Behind the ancient exterior (I changed that), the inside of the castle was complete with motion detectors and bulletproof windows which(grammar) had been glazed several times over to prevent people from peeking in.



My uncle was a rather paranoid man despite his calm, wrinkly exterior. (I like this sentence a lot.)



His castle was not like the ones where Cinderella and Briar Rose and her fairies lived in.When you saw this mansion you would remember the story of the Selfish Giant and his Garden or, rather, (change comma place) without the garden because my uncle never believed in wasting money on unreasonable extravagance on his temporary accommodation, which is ironic because he spent over a fourth of his fortune securing his fortress and had been living in it for 20 years.(Maybe split this sentence into two...it's a little long.)

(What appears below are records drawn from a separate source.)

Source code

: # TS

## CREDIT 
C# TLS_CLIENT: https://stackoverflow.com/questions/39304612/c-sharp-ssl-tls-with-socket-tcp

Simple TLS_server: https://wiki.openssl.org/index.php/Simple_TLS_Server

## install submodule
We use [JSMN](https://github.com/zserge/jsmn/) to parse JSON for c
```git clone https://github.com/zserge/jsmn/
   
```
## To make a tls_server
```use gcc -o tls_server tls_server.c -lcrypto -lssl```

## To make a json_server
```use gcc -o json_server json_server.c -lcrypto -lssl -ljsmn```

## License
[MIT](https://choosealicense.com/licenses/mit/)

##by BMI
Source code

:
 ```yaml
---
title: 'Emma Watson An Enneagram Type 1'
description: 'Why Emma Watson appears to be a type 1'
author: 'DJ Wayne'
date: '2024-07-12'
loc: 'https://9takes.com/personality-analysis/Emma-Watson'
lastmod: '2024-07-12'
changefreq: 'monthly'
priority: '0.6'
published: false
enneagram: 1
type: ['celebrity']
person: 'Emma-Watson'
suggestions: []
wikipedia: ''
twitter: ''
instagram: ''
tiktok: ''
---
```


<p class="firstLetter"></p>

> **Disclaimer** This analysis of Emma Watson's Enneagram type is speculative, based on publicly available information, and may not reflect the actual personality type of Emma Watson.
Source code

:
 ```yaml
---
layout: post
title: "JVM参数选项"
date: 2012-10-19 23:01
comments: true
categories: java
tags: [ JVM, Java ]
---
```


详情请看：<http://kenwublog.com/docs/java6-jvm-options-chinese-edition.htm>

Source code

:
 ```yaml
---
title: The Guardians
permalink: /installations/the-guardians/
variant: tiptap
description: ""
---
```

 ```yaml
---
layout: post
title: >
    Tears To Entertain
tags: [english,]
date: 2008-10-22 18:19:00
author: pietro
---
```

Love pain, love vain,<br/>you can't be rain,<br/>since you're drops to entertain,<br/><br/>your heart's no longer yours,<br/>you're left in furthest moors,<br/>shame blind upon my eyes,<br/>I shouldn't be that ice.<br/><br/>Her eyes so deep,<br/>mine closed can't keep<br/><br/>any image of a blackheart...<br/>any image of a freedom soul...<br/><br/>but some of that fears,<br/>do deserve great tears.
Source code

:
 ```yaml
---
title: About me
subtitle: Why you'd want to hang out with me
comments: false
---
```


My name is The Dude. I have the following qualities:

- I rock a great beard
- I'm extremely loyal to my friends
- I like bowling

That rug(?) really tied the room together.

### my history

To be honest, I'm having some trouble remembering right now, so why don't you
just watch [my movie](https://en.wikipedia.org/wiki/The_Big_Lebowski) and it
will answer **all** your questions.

So, I wasn’t very eager to live in this house. I (myself isn't needed) preferred large spacious houses with large windows, near the beach or a park. Homey and fragrant (maybe this is a better word choice?), with a vase of daisies I had picked outside, not fake looking, clipped roses. This new house I had inherited shouldn’t even be considered a house, my uncle wouldn’t have permitted it, it was too much of a concrete/steel jungle with (grammar) straight box lines to make it comfortable enough to be a home. But I can not go against my uncle’s last will and testament, so in a few months I was standing in front of the door of the castle. (This is a really good last sentence, creates suspense.)



I really like the story so far, I would rate it 8. :)
evan
2010-03-30 17:51:00 UTC
"His castle was not like the ones where Cinderella and Briar Rose and her fairies lived in."



seems kind of random and out of place. I would take this sentence out.



"it was too much of a concrete/steel jungle and straight box lines to make it comfortable enough to be a home. But I can not go against my uncle’s last will and testament, so in a few months I was standing in front of the door of the castle."



I wouldn't do the "concrete/steel," separate it out instead of the /



also, I think I would combine the last 2 sentences into 1, or change the wording of the last sentence. Starting it with But makes it feel like it should be connected with the previous.



Another thing with the last sentence, you switch tenses. You start with "can not go against his will" to "in a few months I was." I would go back and revise this to make sure it is all in past tense.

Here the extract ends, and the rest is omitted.